Saved data entries
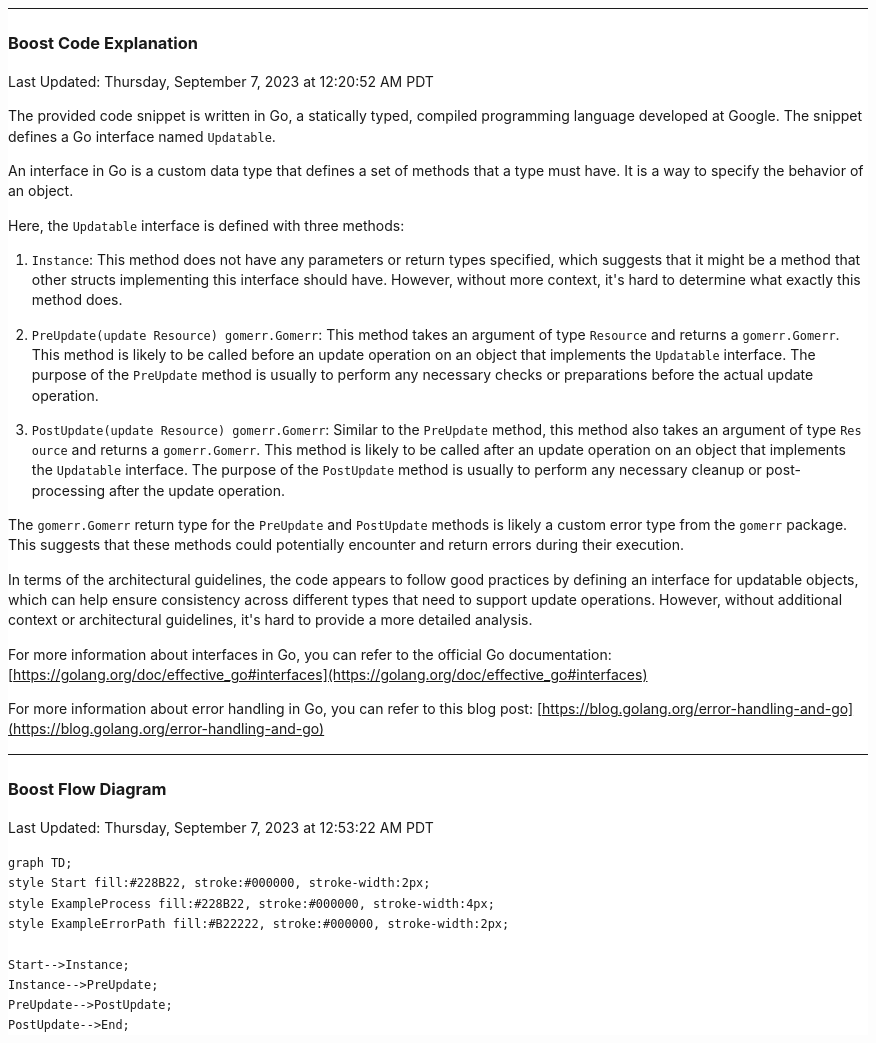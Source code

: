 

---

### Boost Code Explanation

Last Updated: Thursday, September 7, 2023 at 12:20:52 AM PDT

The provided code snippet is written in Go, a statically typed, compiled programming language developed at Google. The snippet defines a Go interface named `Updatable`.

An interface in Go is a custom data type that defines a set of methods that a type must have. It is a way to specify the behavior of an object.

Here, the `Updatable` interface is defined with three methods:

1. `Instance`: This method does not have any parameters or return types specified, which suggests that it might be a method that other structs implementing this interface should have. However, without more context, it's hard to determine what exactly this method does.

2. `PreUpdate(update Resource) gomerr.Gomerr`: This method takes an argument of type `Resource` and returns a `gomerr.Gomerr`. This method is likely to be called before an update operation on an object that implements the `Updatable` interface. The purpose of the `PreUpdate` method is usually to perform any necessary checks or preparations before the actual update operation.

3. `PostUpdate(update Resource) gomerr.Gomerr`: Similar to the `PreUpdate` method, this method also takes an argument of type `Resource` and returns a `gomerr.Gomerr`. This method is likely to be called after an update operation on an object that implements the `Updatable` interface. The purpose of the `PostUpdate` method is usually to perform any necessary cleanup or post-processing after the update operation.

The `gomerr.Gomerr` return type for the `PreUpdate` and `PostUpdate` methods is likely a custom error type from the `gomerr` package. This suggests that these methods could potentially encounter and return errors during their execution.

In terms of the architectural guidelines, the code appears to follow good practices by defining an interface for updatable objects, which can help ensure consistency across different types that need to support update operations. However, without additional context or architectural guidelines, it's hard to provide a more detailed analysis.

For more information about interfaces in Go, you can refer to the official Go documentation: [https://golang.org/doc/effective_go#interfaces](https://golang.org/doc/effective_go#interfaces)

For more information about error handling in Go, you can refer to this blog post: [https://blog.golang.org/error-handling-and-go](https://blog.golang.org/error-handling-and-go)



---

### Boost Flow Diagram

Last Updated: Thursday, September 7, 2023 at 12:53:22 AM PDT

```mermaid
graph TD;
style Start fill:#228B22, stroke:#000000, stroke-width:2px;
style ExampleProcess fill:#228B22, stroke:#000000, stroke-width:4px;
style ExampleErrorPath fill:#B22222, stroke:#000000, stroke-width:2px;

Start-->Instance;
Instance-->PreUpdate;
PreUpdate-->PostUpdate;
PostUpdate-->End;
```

...

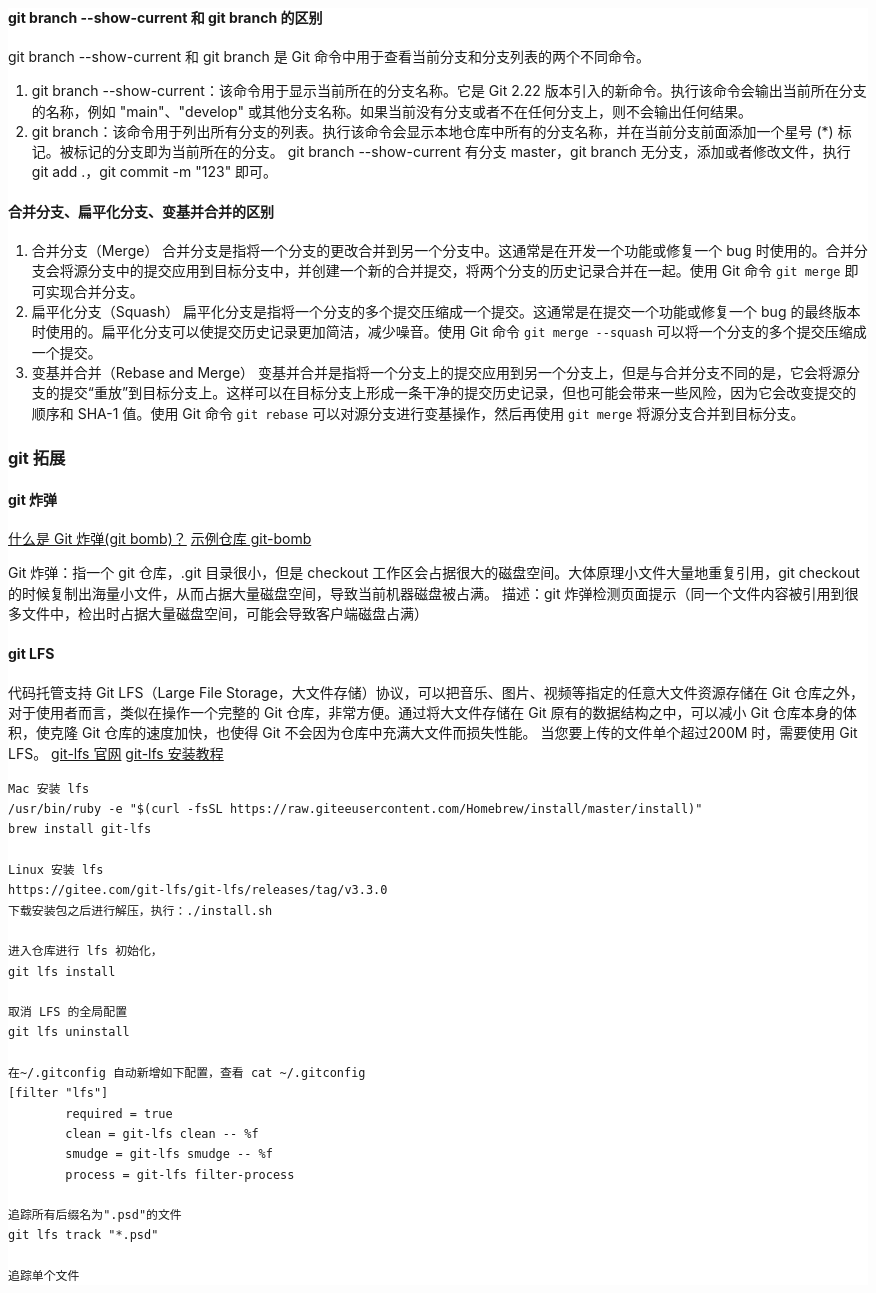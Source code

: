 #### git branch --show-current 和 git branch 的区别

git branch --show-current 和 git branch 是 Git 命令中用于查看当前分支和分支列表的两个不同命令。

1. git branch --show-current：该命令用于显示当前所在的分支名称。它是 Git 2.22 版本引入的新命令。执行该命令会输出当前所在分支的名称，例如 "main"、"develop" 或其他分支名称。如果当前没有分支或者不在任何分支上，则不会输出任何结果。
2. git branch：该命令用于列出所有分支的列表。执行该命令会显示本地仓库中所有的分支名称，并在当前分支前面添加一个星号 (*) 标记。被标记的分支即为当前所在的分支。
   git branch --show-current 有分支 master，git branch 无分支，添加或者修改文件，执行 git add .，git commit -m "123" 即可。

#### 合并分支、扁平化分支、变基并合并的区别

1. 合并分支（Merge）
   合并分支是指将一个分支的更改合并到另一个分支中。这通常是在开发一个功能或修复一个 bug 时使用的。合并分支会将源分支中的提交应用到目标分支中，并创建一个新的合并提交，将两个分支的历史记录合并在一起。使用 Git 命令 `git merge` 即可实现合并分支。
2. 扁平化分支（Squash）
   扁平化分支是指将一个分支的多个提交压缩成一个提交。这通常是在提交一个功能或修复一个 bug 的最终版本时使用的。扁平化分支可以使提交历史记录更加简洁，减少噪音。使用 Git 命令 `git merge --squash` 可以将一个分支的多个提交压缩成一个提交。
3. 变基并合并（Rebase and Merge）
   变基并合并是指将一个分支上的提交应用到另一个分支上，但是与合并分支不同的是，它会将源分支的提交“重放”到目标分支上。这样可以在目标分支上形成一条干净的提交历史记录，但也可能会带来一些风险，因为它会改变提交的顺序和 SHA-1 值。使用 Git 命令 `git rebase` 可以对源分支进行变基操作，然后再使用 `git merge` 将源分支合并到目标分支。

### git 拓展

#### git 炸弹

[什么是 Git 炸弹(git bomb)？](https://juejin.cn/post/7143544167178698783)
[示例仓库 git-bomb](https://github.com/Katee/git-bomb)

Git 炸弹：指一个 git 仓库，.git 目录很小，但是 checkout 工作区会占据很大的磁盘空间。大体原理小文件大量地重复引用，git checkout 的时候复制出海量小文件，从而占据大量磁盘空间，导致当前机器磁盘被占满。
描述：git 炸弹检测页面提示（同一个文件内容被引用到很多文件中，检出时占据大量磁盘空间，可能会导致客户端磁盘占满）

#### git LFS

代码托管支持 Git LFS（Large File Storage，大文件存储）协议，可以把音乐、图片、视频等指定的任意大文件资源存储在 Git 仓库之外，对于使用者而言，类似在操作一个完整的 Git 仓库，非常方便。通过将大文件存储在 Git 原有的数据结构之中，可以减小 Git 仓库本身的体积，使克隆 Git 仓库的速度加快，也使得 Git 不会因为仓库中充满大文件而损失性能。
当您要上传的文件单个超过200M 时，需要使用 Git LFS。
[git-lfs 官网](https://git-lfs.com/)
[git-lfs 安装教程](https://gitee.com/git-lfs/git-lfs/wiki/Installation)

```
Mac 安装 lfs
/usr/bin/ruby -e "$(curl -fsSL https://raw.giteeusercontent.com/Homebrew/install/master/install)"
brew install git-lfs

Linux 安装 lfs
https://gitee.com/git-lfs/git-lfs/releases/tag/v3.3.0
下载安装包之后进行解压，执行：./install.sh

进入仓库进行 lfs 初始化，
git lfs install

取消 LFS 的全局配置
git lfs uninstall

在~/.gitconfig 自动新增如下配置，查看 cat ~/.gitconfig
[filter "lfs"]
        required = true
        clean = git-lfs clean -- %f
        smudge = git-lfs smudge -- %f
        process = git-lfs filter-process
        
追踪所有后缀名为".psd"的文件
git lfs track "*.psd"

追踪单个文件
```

• TASK: For each line in the records that holds "refer", show that line as it stands.

• RESPONSE TO THE EXERCISE:
For more information about interfaces in Go, you can refer to the official Go documentation: [https://golang.org/doc/effective_go#interfaces](https://golang.org/doc/effective_go#interfaces)
For more information about error handling in Go, you can refer to this blog post: [https://blog.golang.org/error-handling-and-go](https://blog.golang.org/error-handling-and-go)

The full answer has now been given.